Jonan mengibaratkan, harga tarif listrik harus seperti industri telepon seluler (ponsel) yang semakin lama harganya semakin murah.
Pasalnya, dengan teknologi semakin berkembang, seharusnya Biaya Pokok Produksi (BPP) listrik dari pembangkit EBT semakin murah, bukan semakin mahal.
Jonan kembali mencontohkan, pada 25 tahun yang lalu harga ponsel mencapai Rp 17 juta per unit. Harga tersebut sama dengan sebuah mobil mini bus pabrikan Jepang pada saat itu.
"25 tahun lalu, mobile phone Motorola baterainya sebesar ransel harganya Rp 17 juta, waktu yang bersamaan Toyota Kijang juga harganya sama," kata Jonan.
Namun, seiring berjalannya waktu, harga ponsel justru semakin murah, padahal fitur maupun kecanggihan yang ditawarkan amat beragam. Sedangkan harga mobil justru semakin meningkat.

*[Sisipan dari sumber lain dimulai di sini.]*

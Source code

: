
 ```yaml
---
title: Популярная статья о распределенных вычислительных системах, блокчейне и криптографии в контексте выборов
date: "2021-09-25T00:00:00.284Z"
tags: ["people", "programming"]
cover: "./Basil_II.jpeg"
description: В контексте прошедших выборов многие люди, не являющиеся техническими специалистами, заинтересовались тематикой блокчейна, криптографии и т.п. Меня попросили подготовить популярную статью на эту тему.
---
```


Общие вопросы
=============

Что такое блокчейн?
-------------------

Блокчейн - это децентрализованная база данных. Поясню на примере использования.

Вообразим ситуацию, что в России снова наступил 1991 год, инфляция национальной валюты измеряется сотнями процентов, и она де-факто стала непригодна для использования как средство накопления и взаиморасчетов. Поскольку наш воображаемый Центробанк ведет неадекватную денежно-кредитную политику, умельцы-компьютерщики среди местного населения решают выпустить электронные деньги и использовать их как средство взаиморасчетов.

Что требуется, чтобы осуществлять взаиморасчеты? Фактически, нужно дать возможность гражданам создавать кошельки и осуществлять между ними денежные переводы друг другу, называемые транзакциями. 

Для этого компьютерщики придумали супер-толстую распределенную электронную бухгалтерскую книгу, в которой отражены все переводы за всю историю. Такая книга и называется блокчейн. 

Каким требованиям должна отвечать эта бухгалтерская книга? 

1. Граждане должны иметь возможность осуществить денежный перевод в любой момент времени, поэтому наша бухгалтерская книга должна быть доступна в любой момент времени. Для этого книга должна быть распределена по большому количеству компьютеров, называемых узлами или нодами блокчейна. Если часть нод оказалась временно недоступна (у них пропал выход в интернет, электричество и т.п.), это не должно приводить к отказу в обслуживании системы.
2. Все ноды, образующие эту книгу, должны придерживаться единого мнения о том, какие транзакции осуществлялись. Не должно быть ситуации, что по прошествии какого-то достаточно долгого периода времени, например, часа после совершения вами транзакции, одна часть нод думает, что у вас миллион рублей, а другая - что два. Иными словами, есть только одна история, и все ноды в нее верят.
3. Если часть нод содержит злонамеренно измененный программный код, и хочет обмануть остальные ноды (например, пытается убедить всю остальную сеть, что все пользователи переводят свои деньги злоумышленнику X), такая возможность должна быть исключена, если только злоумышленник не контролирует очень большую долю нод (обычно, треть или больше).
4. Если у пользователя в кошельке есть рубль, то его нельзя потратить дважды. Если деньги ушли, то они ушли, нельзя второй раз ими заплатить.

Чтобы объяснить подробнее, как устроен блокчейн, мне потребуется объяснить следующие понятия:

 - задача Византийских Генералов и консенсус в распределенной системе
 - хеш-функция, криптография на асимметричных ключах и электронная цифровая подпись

Ponsel pabrikan Korea Selatan saat ini kata Jonan, dengan banyak fungsi harganya dikisaran Rp 10 juta. Sedangkan harga mini bus buatan Jepang di kisaran Rp 300 juta.
Kondisi ini menunjukkan, industri ponsel berhasil menekan biaya produksinya karena memanfaatkan perkembangan teknologi.
"Sekarang, Samsung yang multi fungsi Rp 10 juta, mobil Kijang Rp 300 juta. Teman-teman di EBT punya spirit seperti itu," pungkas Jonan.